The Misery of the Sentence

I'm going to be posting examples of prose that is (1) superb, (2) merely serviceable, or (3) self-defeating. The most entertaining examples lie at either end of the spectrum. Here are Kenneth Dauber and Walter Jost explaining why a certain style of writing just will not do. We've all felt that, but I myself feel that their own prose is self-defeating, tying itself into unnecessary knots. English professor, heal thyself:

Perhaps we ought to say, "You do not say what you mean or mean what you say, for you have not attended to the saying of it." Except that, too often lacking conviction ourselves in the efficacy of attention to words, we hear instead, over our own shoulders, voices remonstrating at us from the marketplace of critical theory, and we grow impatient. For how do you teach that words matter except by a labor too intensive for your doubts about literary labors to bear? How do you demonstrate such mattering except by giving examples, by patiently showing it to yourself and to students so caught up in the skepticism you have taught them that they have lost the faith necessary for working their skepticism through?

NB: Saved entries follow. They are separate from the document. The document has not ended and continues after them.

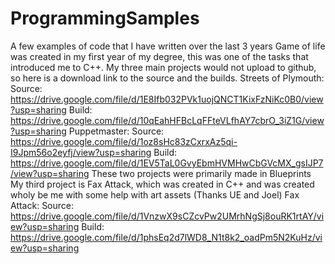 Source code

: # ProgrammingSamples
A few examples of code that I have written over the last 3 years
Game of life was created in my first year of my degree, this was one of the tasks that introduced me to C++.
My three main projects would not upload to github, so here is a download link to the source and the builds.
Streets of Plymouth: Source: https://drive.google.com/file/d/1E8Ifb032PVk1uojQNCT1KixFzNiKc0B0/view?usp=sharing Build: https://drive.google.com/file/d/10qEahHFBcLqFFteVLfhAY7cbrO_3iZ1G/view?usp=sharing
Puppetmaster: Source: https://drive.google.com/file/d/1oz8sHc83zCxrxAz5qi-I9Jpm56o2eyfj/view?usp=sharing Build: https://drive.google.com/file/d/1EV5TaL0GvyEbmHVMHwCbGVcMX_gsIJP7/view?usp=sharing
These two projects were primarily made in Blueprints
My third project is Fax Attack, which was created in C++ and was created wholy be me with some help with art assets (Thanks UE and Joel)
Fax Attack: Source: https://drive.google.com/file/d/1VnzwX9sCZcvPw2UMrhNgSj8ouRK1rtAY/view?usp=sharing Build: https://drive.google.com/file/d/1phsEq2d7lWD8_N1t8k2_oadPm5N2KuHz/view?usp=sharing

Introduction to Ordinary Language Criticism, xiv-xv.

How indeed? I can decipher what they are trying to say, but only with considerable effort: It is hard to demand that students write with precision when certain trends in literary theory (presumably deconstruction) promulgate the value of ambiguity and thus undercut our faith in this precision. I don't really understand the need for the angst-ridden tone. It is hard to picture a doubt bearing the burden of a labor. And what's wrong with giving the students concrete examples of what you want them to do? Why not give them the example from Sorrentino I quoted yesterday and contrast it with over-wrought prose like this?